I love Amazon’s Elastic Compute Cloud, and have been using it to run research experiments without having to worry about multiplexing computing resources among other members of my research group. No running top after I login to make sure I’m not stepping on someone else’s experiments: I launch an instance and I get it all to myself.
Sharing storage across instances, however, is tricky. For my purposes, having a read-only copy distributed among my instances is sufficient; of course adding read/write access makes things substantially trickier.

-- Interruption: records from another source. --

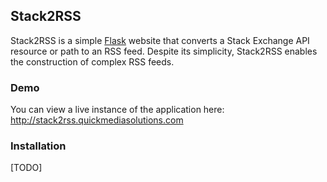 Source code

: ## Stack2RSS

Stack2RSS is a simple [Flask](http://flask.pocoo.org/) website that converts a
Stack Exchange API resource or path to an RSS feed. Despite its simplicity,
Stack2RSS enables the construction of complex RSS feeds.

### Demo

You can view a live instance of the application here:  
http://stack2rss.quickmediasolutions.com

### Installation

[TODO]
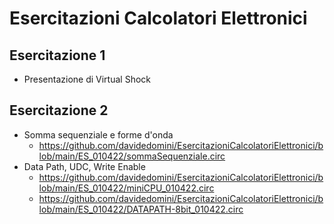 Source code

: # Esercitazioni Calcolatori Elettronici

## Esercitazione 1
* Presentazione di Virtual Shock 

## Esercitazione 2
* Somma sequenziale e forme d'onda 
  * https://github.com/davidedomini/EsercitazioniCalcolatoriElettronici/blob/main/ES_010422/sommaSequenziale.circ
* Data Path, UDC, Write Enable
  * https://github.com/davidedomini/EsercitazioniCalcolatoriElettronici/blob/main/ES_010422/miniCPU_010422.circ
  * https://github.com/davidedomini/EsercitazioniCalcolatoriElettronici/blob/main/ES_010422/DATAPATH-8bit_010422.circ
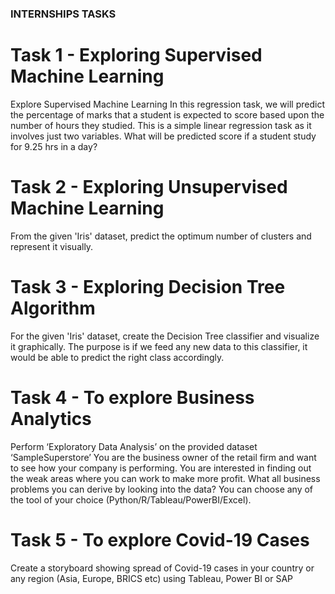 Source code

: ### INTERNSHIPS TASKS
# Task 1 - Exploring Supervised Machine Learning
Explore Supervised Machine Learning In this regression task, we will predict the percentage of marks that a student is expected to score based upon the number of hours they studied. This is a simple linear regression task as it involves just two variables. What will be predicted score if a student study for 9.25 hrs in a day?


# Task 2 - Exploring Unsupervised Machine Learning
From the given 'Iris' dataset, predict the optimum number of clusters and represent it visually.


# Task 3 - Exploring Decision Tree Algorithm
For the given 'Iris' dataset, create the Decision Tree classifier and visualize it graphically. 
The purpose is if we feed any new data to this classifier, it would be able to predict the right class accordingly.


# Task 4 - To explore Business Analytics
Perform ‘Exploratory Data Analysis’ on the provided dataset ‘SampleSuperstore’ You are the business owner of the retail firm and want to see how your company is performing. You are interested in finding out the weak areas where you can work to make more profit. What all business problems you can derive by looking into the data? You can choose any of the tool of your choice (Python/R/Tableau/PowerBI/Excel).


# Task 5 - To explore Covid-19 Cases
Create a storyboard showing spread of Covid-19 cases in your country or any
region (Asia, Europe, BRICS etc) using Tableau, Power BI or SAP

Yet even given that I was fine with read-only access, none of the solutions that immediately came to mind were satisfactory:
What I really wanted was the ability to mount an EBS volume read-only on multiple instances. Since things are read-only, there won’t be any consistency issues but, still, Amazon doesn’t support this. Until I discovered a hack to make it possible, using EBS snapshots.
The basic idea is to have a master EBS volume V that you want to replicate with read-only copies across a number of instances. Upon bootup, each instance makes a snapshot of V and then its own personal volume Vp based on that snapshot. Each instance can then attach the volume Vp and voila – we’ve got our data replicated across our instances. No fancy network filesystem or S3 hacks necessary.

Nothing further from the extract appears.